Training: Look for software that offers continued support and training, either online or on-site.
Costs: Prices can vary. The initial and continued investment is still cost effective, especially when compared to using a traditional sketch artist. The fact remains that more people can be trained to use software for less money. Also beware of companies who charge yearly maintenance fees. Don’t pay for what you’ve already bought.
As the art of creating facial composites evolves, many new police composite artists entering the field are embracing software technology as a viable alternative. They quickly realize that it can help them create more composites in less time than those they hand draw. This allows greater flexibility because they can still pursue something they are passionate about while minimizing the impact on their primary duties. Since the forensic art field involves many facets, there will always be a need for a properly trained forensic artist who spends the time to properly hone and diversify their skills.
Making the change to creating faces from pixels instead of pencils can be done quite easily.
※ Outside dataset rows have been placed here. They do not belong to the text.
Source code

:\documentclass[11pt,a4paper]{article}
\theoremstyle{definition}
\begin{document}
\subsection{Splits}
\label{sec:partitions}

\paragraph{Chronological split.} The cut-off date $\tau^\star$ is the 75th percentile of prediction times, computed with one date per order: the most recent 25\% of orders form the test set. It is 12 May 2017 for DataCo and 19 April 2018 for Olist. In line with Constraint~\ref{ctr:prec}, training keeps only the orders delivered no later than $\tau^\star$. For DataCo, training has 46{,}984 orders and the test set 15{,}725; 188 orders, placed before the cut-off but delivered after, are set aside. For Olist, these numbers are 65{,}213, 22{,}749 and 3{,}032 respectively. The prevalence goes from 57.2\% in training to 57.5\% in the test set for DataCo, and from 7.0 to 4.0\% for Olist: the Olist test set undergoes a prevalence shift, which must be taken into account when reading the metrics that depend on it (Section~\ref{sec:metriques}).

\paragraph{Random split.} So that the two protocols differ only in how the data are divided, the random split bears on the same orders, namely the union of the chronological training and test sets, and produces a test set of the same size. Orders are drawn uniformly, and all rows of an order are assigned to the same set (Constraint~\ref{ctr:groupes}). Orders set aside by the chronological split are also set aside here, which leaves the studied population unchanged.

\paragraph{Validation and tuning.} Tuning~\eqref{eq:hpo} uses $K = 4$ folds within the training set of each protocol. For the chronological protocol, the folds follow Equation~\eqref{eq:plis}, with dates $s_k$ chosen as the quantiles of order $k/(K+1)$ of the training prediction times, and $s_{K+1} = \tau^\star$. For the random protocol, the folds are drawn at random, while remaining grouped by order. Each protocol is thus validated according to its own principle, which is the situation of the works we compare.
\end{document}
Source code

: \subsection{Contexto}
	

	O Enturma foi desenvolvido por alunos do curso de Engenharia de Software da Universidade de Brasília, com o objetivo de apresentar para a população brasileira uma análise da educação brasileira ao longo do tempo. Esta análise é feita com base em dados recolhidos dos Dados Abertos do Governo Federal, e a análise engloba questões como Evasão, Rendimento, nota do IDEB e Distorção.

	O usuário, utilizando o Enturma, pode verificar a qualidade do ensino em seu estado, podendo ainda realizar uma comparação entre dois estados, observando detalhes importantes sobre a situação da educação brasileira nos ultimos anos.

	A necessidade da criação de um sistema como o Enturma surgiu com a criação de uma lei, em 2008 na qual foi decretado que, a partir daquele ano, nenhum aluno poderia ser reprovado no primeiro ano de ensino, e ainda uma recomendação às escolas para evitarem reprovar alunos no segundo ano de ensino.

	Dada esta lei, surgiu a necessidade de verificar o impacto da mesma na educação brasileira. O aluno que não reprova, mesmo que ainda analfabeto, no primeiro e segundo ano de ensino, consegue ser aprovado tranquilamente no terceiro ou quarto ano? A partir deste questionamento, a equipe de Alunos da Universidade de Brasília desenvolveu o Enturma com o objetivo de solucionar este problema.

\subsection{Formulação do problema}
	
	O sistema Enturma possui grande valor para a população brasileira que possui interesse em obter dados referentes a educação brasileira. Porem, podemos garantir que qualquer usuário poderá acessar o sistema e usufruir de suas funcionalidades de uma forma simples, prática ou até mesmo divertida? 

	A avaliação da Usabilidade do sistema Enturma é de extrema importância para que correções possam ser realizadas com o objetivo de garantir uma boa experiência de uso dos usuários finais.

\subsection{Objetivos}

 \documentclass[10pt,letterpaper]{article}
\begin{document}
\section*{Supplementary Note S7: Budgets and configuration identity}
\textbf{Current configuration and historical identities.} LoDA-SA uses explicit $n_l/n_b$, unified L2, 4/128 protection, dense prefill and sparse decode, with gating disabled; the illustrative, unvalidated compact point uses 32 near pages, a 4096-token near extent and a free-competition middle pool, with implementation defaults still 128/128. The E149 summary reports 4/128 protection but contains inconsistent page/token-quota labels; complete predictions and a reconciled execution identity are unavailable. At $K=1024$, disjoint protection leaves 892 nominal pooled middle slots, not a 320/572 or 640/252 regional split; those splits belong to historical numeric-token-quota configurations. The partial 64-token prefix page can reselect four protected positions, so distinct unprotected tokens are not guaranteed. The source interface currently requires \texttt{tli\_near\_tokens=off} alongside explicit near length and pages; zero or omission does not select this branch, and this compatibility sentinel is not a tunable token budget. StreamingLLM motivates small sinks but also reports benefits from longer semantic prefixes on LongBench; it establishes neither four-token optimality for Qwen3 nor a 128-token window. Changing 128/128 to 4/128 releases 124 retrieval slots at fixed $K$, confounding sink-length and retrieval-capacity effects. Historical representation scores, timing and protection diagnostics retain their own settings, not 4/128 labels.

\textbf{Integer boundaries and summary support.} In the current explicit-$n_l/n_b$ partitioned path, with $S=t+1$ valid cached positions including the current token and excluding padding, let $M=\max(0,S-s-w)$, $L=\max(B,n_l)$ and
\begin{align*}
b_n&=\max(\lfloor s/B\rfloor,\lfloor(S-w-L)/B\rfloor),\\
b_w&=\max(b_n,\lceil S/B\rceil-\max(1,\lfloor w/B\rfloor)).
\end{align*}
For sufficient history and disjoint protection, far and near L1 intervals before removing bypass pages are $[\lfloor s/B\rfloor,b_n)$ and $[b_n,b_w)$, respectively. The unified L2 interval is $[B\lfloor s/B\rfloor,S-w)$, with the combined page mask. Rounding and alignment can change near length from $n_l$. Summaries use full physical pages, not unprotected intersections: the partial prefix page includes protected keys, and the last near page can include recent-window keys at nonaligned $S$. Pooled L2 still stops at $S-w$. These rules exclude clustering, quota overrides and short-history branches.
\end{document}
With careful planning and commitment, law enforcement agencies will begin realizing cost-saving results.
Continued training and technology investments will encourage increased use of facial composites. Law enforcement personnel who look forward to using these programs will lead to increased proficiency, not to mention the psychological first aid an image provides for victims of violent crime.
With careful planning and commitment, agencies will begin realizing cost-saving results. Continued training and technology investments will save you more money over time, with the increased opportunity to capture more crooks, closing cases much quicker and investing those savings in other crime fighting tools and technology.
Sgt. Michael W. Streed (Ret.) is an award-winning, internationally-recognized police sketch artist with 33 years experience with some of the largest, most diverse US police agencies, including LA and Baltimore police. A certified forensic artist and owner of SketchCop Solutions (www.SketchCop.com), he consults and trains law enforcement in using facial composite imaging software.